[Dataset entries]
⁂
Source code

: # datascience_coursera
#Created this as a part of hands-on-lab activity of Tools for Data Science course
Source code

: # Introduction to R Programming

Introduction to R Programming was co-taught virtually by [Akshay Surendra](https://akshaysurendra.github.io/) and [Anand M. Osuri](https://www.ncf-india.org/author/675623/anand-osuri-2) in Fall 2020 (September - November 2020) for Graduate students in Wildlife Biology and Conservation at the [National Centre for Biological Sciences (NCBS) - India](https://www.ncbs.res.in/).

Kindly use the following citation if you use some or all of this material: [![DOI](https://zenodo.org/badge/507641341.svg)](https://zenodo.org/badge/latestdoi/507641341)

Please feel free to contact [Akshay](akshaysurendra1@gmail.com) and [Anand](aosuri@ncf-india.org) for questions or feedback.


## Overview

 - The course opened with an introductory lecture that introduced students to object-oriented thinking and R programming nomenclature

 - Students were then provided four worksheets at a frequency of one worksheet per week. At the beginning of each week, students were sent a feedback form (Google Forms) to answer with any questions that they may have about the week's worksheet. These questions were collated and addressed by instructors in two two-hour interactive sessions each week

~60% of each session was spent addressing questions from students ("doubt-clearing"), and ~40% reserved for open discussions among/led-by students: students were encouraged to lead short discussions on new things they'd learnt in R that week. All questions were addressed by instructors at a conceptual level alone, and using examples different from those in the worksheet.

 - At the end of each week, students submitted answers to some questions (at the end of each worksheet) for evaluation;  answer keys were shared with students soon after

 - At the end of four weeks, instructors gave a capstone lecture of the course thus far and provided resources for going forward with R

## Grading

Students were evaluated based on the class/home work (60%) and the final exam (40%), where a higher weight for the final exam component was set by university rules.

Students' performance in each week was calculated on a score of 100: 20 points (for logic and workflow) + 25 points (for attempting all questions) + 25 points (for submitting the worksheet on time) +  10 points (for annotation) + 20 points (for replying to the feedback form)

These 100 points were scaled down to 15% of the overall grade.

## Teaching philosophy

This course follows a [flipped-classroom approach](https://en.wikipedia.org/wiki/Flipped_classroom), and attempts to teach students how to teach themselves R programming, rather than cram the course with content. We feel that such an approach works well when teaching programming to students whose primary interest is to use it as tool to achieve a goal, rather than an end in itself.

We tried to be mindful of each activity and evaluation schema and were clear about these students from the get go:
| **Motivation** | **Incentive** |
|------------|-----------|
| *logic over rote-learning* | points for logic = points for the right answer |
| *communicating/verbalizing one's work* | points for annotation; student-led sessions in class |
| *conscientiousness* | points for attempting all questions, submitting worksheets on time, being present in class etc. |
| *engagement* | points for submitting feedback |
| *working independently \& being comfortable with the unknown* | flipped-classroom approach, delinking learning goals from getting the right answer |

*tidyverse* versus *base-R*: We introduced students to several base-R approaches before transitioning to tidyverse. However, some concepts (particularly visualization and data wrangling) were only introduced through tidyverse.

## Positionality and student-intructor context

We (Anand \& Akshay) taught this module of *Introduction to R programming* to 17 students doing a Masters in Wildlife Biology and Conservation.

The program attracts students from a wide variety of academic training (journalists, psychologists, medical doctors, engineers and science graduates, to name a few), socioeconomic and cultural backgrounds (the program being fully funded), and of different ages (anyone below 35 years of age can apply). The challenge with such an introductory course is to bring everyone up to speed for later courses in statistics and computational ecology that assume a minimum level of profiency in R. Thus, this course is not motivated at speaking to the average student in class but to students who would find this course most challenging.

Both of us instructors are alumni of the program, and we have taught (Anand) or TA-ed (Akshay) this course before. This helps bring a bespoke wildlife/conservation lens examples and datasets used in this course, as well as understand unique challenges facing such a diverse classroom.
⁂
Beginning at the line with "Kindly use the" and stopping after the line with "in the worksheet.", please write out every line of the data above exactly and nothing else.

Kindly use the following citation if you use some or all of this material: [![DOI](https://zenodo.org/badge/507641341.svg)](https://zenodo.org/badge/latestdoi/507641341)

Please feel free to contact [Akshay](akshaysurendra1@gmail.com) and [Anand](aosuri@ncf-india.org) for questions or feedback.


## Overview

 - The course opened with an introductory lecture that introduced students to object-oriented thinking and R programming nomenclature

 - Students were then provided four worksheets at a frequency of one worksheet per week. At the beginning of each week, students were sent a feedback form (Google Forms) to answer with any questions that they may have about the week's worksheet. These questions were collated and addressed by instructors in two two-hour interactive sessions each week

~60% of each session was spent addressing questions from students ("doubt-clearing"), and ~40% reserved for open discussions among/led-by students: students were encouraged to lead short discussions on new things they'd learnt in R that week. All questions were addressed by instructors at a conceptual level alone, and using examples different from those in the worksheet.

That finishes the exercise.